Edit: A more complicated string such as this one does not work: {\rtf1\ansi\ansicpg1252\deff0\deflang1033{\fonttbl{\f0\fnil\fcharset0 MS Shell Dlg 2;}} {\colortbl ;\red0\green0\blue0;} {\*\generator Msftedit 5.41.15.1507;}\viewkind4\uc1\pard\tx720\cf1\f0\fs20 HKEY_LOCAL_MACHINE\\SOFTWARE\\Microsoft\\test\\myapp\\Apps\\\{3423234-283B-43d2-BCE6-A324B84CC70E\}\par }
回答1:
In RTF, { and } marks a group. Groups can be nested. \ marks beginning of a control word. Control words end with either a space or a non alphabetic character. A control word can have a numeric parameter following, without any delimiter in between. Some control words also take text parameters, separated by ';'. Those control words are usually in their own groups.
I think I have managed to make a pattern that takes care of most the cases.
\{\*?\\[^{}]+}|[{}]|\\\n?[A-Za-z]+\n?(?:-?\d+)?[ ]?
It leaves a few spaces when run on your pattern though.

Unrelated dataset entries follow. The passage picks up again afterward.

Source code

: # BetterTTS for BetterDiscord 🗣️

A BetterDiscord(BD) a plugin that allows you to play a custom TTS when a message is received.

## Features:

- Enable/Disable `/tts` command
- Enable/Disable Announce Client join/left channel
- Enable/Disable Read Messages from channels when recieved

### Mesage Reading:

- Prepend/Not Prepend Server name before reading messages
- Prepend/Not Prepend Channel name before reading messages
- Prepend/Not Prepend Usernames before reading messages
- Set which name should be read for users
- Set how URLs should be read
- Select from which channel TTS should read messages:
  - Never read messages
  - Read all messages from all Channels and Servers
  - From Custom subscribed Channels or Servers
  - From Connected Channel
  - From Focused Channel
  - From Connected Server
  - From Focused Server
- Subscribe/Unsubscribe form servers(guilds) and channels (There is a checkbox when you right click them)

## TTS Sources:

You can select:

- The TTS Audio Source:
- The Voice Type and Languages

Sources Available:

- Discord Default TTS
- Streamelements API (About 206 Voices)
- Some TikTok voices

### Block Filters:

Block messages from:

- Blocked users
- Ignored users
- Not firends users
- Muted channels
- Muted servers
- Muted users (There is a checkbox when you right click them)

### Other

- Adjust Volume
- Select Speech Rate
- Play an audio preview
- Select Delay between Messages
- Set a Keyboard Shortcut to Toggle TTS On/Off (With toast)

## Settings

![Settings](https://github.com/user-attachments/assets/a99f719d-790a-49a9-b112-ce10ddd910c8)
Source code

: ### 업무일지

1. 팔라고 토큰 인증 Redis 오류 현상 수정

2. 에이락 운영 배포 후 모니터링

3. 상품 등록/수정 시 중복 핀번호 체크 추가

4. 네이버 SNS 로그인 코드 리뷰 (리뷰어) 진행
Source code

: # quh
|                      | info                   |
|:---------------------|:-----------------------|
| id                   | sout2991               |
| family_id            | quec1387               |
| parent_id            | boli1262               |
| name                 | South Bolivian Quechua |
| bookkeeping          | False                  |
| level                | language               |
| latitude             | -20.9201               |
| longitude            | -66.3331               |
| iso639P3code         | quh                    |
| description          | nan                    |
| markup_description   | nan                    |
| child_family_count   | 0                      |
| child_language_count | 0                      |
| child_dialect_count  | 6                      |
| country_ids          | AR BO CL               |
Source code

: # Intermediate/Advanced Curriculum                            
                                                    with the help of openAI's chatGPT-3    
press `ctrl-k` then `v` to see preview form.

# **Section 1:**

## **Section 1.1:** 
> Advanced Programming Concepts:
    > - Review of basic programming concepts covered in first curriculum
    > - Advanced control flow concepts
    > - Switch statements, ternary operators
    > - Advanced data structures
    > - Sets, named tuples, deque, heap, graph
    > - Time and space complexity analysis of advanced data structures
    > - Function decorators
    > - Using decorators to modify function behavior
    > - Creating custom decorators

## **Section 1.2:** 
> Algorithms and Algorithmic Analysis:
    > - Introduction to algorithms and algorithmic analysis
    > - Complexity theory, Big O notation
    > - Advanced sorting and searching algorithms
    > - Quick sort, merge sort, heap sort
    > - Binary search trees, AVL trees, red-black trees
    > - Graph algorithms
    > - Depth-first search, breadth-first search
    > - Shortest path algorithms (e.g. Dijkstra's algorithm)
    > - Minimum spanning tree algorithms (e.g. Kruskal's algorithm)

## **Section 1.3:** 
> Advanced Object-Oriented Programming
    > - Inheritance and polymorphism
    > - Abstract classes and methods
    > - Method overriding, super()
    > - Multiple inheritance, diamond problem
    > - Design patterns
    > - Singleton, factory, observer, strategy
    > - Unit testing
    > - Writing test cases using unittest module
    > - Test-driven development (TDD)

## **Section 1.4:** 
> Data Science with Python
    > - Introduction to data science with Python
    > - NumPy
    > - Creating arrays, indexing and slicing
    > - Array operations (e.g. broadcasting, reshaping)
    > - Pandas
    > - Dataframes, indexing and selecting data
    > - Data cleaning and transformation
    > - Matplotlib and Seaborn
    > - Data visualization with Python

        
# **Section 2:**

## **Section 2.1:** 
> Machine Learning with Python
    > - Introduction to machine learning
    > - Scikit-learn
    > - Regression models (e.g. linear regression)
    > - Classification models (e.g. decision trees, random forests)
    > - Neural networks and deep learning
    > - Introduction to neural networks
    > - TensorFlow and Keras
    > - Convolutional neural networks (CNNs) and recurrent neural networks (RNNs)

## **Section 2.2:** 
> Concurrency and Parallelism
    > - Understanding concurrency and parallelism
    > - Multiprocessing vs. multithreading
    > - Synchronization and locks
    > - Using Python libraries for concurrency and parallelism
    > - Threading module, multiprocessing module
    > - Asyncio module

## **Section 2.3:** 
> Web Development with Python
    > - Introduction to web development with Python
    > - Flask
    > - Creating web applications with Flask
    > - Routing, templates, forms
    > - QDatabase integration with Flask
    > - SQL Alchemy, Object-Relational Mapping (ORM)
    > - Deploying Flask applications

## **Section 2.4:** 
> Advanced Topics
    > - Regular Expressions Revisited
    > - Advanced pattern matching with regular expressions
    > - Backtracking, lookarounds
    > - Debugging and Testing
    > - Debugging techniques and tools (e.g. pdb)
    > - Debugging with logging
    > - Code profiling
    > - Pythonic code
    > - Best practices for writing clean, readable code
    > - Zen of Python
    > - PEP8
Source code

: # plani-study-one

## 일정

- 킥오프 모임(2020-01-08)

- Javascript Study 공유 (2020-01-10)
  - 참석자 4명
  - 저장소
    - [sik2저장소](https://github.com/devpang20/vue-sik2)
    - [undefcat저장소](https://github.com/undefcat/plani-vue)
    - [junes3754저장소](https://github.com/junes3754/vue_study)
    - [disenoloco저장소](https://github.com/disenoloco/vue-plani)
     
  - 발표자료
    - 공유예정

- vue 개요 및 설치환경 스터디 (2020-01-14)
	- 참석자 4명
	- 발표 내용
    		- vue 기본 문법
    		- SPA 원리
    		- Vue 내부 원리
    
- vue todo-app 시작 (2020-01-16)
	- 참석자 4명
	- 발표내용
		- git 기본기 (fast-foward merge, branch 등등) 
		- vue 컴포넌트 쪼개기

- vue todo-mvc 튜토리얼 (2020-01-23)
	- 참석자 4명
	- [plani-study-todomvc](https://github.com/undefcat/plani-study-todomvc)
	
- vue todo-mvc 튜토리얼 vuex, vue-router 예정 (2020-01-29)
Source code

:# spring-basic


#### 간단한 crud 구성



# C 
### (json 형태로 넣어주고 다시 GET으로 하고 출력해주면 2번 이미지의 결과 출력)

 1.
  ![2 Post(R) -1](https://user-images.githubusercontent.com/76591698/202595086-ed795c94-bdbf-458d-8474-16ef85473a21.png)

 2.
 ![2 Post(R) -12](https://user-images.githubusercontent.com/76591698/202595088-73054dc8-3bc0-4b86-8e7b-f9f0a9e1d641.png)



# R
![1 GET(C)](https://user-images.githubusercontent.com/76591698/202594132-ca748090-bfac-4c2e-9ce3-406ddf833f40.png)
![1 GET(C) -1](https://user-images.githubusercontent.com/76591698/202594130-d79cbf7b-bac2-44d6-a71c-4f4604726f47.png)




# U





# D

Going trough the RTF specification (some of it), I see that there are a lot of pitfalls for pure regex based strippers. The most obvious one are that some groups should be ignored (headers, footers, etc.), while others should be rendered (formatting).
I have written a Python script that should work better than my regex above:
def striprtf(text):
pattern = re.compile(r"\\([a-z]{1,32})(-?\d{1,10})?[ ]?|\\'([0-9a-f]{2})|\\([^a-z])|([{}])|[\r\n]+|(.)", re.I)
# control words which specify a "destionation".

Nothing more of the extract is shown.